[Items from a dataset]
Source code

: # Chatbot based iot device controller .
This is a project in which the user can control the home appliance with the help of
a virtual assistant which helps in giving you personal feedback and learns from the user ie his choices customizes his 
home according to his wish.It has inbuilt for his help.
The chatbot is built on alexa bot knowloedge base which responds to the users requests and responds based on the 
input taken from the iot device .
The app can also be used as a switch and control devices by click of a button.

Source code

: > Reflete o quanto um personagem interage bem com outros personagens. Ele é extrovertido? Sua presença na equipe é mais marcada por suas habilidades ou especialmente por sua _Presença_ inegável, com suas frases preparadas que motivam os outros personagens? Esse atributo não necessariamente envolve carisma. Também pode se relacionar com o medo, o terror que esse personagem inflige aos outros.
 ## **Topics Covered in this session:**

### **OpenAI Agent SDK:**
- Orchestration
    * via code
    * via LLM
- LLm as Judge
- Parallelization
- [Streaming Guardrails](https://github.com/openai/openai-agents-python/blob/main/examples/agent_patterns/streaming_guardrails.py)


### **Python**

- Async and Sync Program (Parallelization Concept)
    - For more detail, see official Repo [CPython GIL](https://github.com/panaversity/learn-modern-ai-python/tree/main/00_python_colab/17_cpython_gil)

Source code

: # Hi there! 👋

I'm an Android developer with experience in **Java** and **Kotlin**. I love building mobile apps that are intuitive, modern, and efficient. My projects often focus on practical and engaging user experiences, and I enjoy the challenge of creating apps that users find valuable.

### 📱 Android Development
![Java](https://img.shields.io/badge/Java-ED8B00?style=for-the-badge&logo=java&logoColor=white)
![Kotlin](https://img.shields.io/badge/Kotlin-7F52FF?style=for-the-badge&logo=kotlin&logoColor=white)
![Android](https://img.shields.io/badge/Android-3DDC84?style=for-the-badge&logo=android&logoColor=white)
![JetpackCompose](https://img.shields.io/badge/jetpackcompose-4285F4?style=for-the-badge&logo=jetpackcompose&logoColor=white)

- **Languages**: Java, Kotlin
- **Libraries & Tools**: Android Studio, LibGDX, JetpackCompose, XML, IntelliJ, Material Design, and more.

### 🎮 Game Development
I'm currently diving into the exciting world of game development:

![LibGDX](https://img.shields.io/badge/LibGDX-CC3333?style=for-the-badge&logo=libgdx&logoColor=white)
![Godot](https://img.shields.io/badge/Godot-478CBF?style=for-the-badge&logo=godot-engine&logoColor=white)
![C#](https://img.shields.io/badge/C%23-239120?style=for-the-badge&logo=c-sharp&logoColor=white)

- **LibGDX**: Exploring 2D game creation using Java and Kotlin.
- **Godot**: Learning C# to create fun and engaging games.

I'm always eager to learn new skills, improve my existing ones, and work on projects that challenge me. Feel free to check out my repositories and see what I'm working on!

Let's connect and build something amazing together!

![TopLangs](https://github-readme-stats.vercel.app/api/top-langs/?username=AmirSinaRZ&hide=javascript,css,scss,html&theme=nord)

Your goal: Exact duplication of all the data above is expected.

Result for this exercise:
Source code

: # Chatbot based iot device controller .
This is a project in which the user can control the home appliance with the help of
a virtual assistant which helps in giving you personal feedback and learns from the user ie his choices customizes his 
home according to his wish.It has inbuilt for his help.
The chatbot is built on alexa bot knowloedge base which responds to the users requests and responds based on the 
input taken from the iot device .
The app can also be used as a switch and control devices by click of a button.

Source code

: > Reflete o quanto um personagem interage bem com outros personagens. Ele é extrovertido? Sua presença na equipe é mais marcada por suas habilidades ou especialmente por sua _Presença_ inegável, com suas frases preparadas que motivam os outros personagens? Esse atributo não necessariamente envolve carisma. Também pode se relacionar com o medo, o terror que esse personagem inflige aos outros.
 ## **Topics Covered in this session:**

### **OpenAI Agent SDK:**
- Orchestration
    * via code
    * via LLM
- LLm as Judge
- Parallelization
- [Streaming Guardrails](https://github.com/openai/openai-agents-python/blob/main/examples/agent_patterns/streaming_guardrails.py)


### **Python**

- Async and Sync Program (Parallelization Concept)
    - For more detail, see official Repo [CPython GIL](https://github.com/panaversity/learn-modern-ai-python/tree/main/00_python_colab/17_cpython_gil)

Source code

: # Hi there! 👋

I'm an Android developer with experience in **Java** and **Kotlin**. I love building mobile apps that are intuitive, modern, and efficient. My projects often focus on practical and engaging user experiences, and I enjoy the challenge of creating apps that users find valuable.

### 📱 Android Development
![Java](https://img.shields.io/badge/Java-ED8B00?style=for-the-badge&logo=java&logoColor=white)
![Kotlin](https://img.shields.io/badge/Kotlin-7F52FF?style=for-the-badge&logo=kotlin&logoColor=white)
![Android](https://img.shields.io/badge/Android-3DDC84?style=for-the-badge&logo=android&logoColor=white)
![JetpackCompose](https://img.shields.io/badge/jetpackcompose-4285F4?style=for-the-badge&logo=jetpackcompose&logoColor=white)

- **Languages**: Java, Kotlin
- **Libraries & Tools**: Android Studio, LibGDX, JetpackCompose, XML, IntelliJ, Material Design, and more.

### 🎮 Game Development
I'm currently diving into the exciting world of game development:

![LibGDX](https://img.shields.io/badge/LibGDX-CC3333?style=for-the-badge&logo=libgdx&logoColor=white)
![Godot](https://img.shields.io/badge/Godot-478CBF?style=for-the-badge&logo=godot-engine&logoColor=white)
![C#](https://img.shields.io/badge/C%23-239120?style=for-the-badge&logo=c-sharp&logoColor=white)

- **LibGDX**: Exploring 2D game creation using Java and Kotlin.
- **Godot**: Learning C# to create fun and engaging games.

I'm always eager to learn new skills, improve my existing ones, and work on projects that challenge me. Feel free to check out my repositories and see what I'm working on!

Let's connect and build something amazing together!

![TopLangs](https://github-readme-stats.vercel.app/api/top-langs/?username=AmirSinaRZ&hide=javascript,css,scss,html&theme=nord)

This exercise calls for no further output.